• TASK REQUIREMENTS: Look through the data that follows and work out how many lines contain the string "assets". Nothing but that number should be given.

(Dataset items)

────────────────────

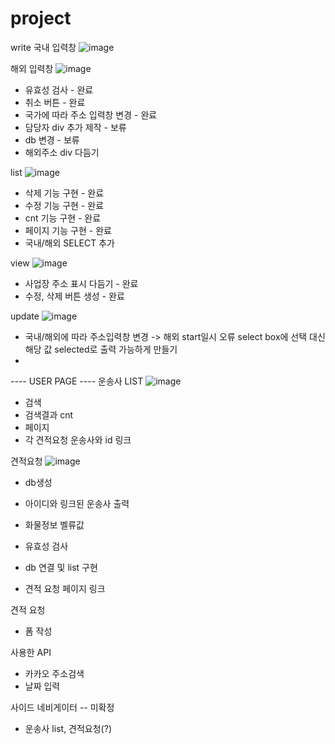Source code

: # project

write
국내 입력창
![image](https://github.com/jjh1037/project/assets/130326342/5fd04dbd-9d8f-42b2-8777-8be827823af1)



해외 입력창
![image](https://github.com/jjh1037/project/assets/130326342/9ac907be-2065-473c-8063-88bac37703c2)


- 유효성 검사 - 완료
- 취소 버튼 - 완료
- 국가에 따라 주소 입력창 변경 - 완료
- 담당자 div 추가 제작 - 보류
- db 변경 - 보류
- 해외주소 div 다듬기

list
![image](https://github.com/jjh1037/project/assets/130326342/fb5984ee-0921-449c-b2df-f65c556ac85f)

- 삭제 기능 구현 - 완료
- 수정 기능 구현 - 완료
- cnt 기능 구현 - 완료
- 페이지 기능 구현 - 완료
- 국내/해외 SELECT 추가

view
![image](https://github.com/jjh1037/project/assets/130326342/0b6377f2-5d0f-44c1-ba21-f252b3acb52d)

- 사업장 주소 표시 다듬기 - 완료
- 수정, 삭제 버튼 생성 - 완료

update
![image](https://github.com/jjh1037/project/assets/130326342/2099d1c5-ac2a-4178-8a46-543474797e12)

- 국내/해외에 따라 주소입력창 변경 -> 해외 start일시 오류
   select box에 선택 대신 해당 값 selected로 출력 가능하게 만들기
- 



---- USER PAGE ----
운송사 LIST 
![image](https://github.com/jjh1037/project/assets/130326342/71b92e6d-4c1f-480b-a162-a6d564eca7e9)
- 검색
- 검색결과 cnt
- 페이지
- 각 견적요청 운송사와 id 링크

견적요청
![image](https://github.com/jjh1037/project/assets/130326342/4e128bc6-ccaf-4b3f-9cbb-5a48c5c3360a)
- db생성
- 아이디와 링크된 운송사 출력
- 화물정보 벨류값
- 유효성 검사



- db 연결 및 list 구현
- 견적 요청 페이지 링크
  
견적 요청
 - 폼 작성

사용한 API
- 카카오 주소검색
- 날짜 입력
   
사이드 네비게이터 -- 미확정
- 운송사 list, 견적요청(?)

────────────────────

• ANSWER SPACE: 7